Gedeb's Significance and Coffee Profiles
The district of Gedeb takes up the south-eastern corner of Ethiopia’s Gedeo Zone—a narrow section of plateau dense with savvy farmers whose coffee is known as “Yirgacheffe”, after the zone’s most famous district. Gedeb, however, is a terroir, history, and community all its own that merits unique designation in our eyes. Coffees from this community, much closer to Guji Zone than the rest of Yirgacheffe, are often the most explosive cup profiles we see from anywhere in Ethiopia. Naturals tend to have perfume-like volatiles, and fully washed lots are often sparklingly clean and fruit candy-like in structure.
The municipality of Gedeb itself is a is a bustling outpost that links commerce between the Guji and Gedeo Zones, with an expansive network of processing stations who buy cherries from across zone borders. These processors (and we would agree) would argue their coffee profiles are not exactly Yirgacheffe, but something of their own. The communities surrounding Gedeb reach some of the highest growing elevations for coffee in the world and are a truly enchanting part of the long drive into Guji. Banko Chelchele is one of the communities in eastern Gedeb and includes numerous local cooperatives, as well as independent processing stations of various types, like this one.
EDN Ethiopian Coffee
EDN Ethiopian Coffee is an independent processor and exporter of coffee with processing sites in Guji, southern Yirgacheffe, and Sidama. The coffee was processed at the group’s site in Banko Chelchele, one of Gedeb’s most prolific coffee producing areas.
The Banko Chelchele site employs over 200 people during harvest months to manage the continuous rotating and sorting of sundried cherry and parchment, as well as all other intake, payment, security, and inventory operations. Being a processor for EDN is much more than transactional—they prefinance all their contributing farmers, provide educational resources, daily meals and lodging for staff. Amenities like these are both a gesture of care and acknowledgment of the potential instability inherent to small-scale farming. They are also strategic, since many processors in the area compete for farmer loyalty, and important for the sustainability of coffee and its workforce in the area.

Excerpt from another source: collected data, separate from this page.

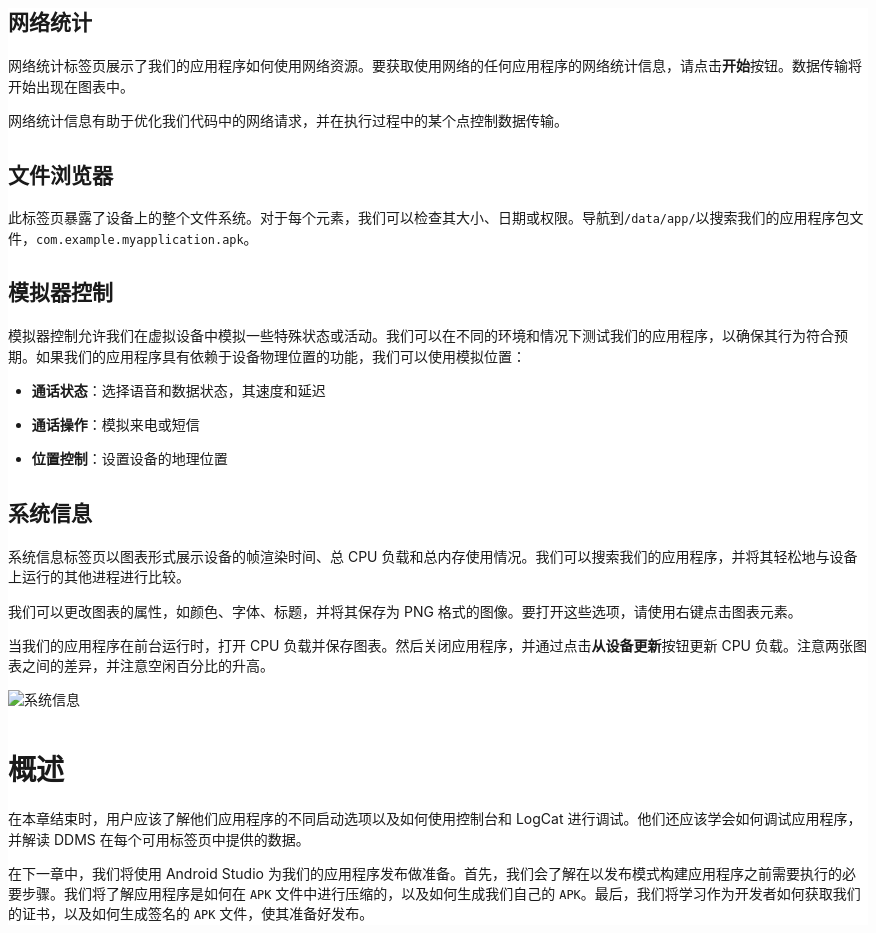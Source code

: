 ## 网络统计

网络统计标签页展示了我们的应用程序如何使用网络资源。要获取使用网络的任何应用程序的网络统计信息，请点击**开始**按钮。数据传输将开始出现在图表中。

网络统计信息有助于优化我们代码中的网络请求，并在执行过程中的某个点控制数据传输。

## 文件浏览器

此标签页暴露了设备上的整个文件系统。对于每个元素，我们可以检查其大小、日期或权限。导航到`/data/app/`以搜索我们的应用程序包文件，`com.example.myapplication.apk`。

## 模拟器控制

模拟器控制允许我们在虚拟设备中模拟一些特殊状态或活动。我们可以在不同的环境和情况下测试我们的应用程序，以确保其行为符合预期。如果我们的应用程序具有依赖于设备物理位置的功能，我们可以使用模拟位置：

+   **通话状态**：选择语音和数据状态，其速度和延迟

+   **通话操作**：模拟来电或短信

+   **位置控制**：设置设备的地理位置

## 系统信息

系统信息标签页以图表形式展示设备的帧渲染时间、总 CPU 负载和总内存使用情况。我们可以搜索我们的应用程序，并将其轻松地与设备上运行的其他进程进行比较。

我们可以更改图表的属性，如颜色、字体、标题，并将其保存为 PNG 格式的图像。要打开这些选项，请使用右键点击图表元素。

当我们的应用程序在前台运行时，打开 CPU 负载并保存图表。然后关闭应用程序，并通过点击**从设备更新**按钮更新 CPU 负载。注意两张图表之间的差异，并注意空闲百分比的升高。

![系统信息](img/5273OS_08_07.jpg)

# 概述

在本章结束时，用户应该了解他们应用程序的不同启动选项以及如何使用控制台和 LogCat 进行调试。他们还应该学会如何调试应用程序，并解读 DDMS 在每个可用标签页中提供的数据。

在下一章中，我们将使用 Android Studio 为我们的应用程序发布做准备。首先，我们会了解在以发布模式构建应用程序之前需要执行的必要步骤。我们将了解应用程序是如何在 `APK` 文件中进行压缩的，以及如何生成我们自己的 `APK`。最后，我们将学习作为开发者如何获取我们的证书，以及如何生成签名的 `APK` 文件，使其准备好发布。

Processing at Banko Chelchele
Normally, naturals at the Banko Chelchele station are hand-sorted upon delivery and moved directly to raised screen beds to sundry. In the case of this special microlot, fresh cherry is sealed into carbon fiber drums with fresh rosemary sprigs and left to ferment anaerobically (deprived of fresh oxygen) for 10 full days between 15-18 degrees Celsius. This stage allows the sugars in the fruit to develop far beyond where they would in a traditional natural without the risk of over fermenting. The addition of rosemary infuses the cherry must that surrounds the fruit and creates new aromatic esters in the fermentation that wouldn’t otherwise form.
After the 10-day drum fermentation, the soft and syrupy cherry mixture is carefully moved to raised screen beds to dry, slowly and gradually, for 28 days. Once it reaches a fully dried state, the pods are moved to a cool warehouse where they are left to rest for a number of weeks. This last step allows the internal moisture to equilibrate and the water activity to settle, preparing the green coffee for a long shelf life of vibrant flavors.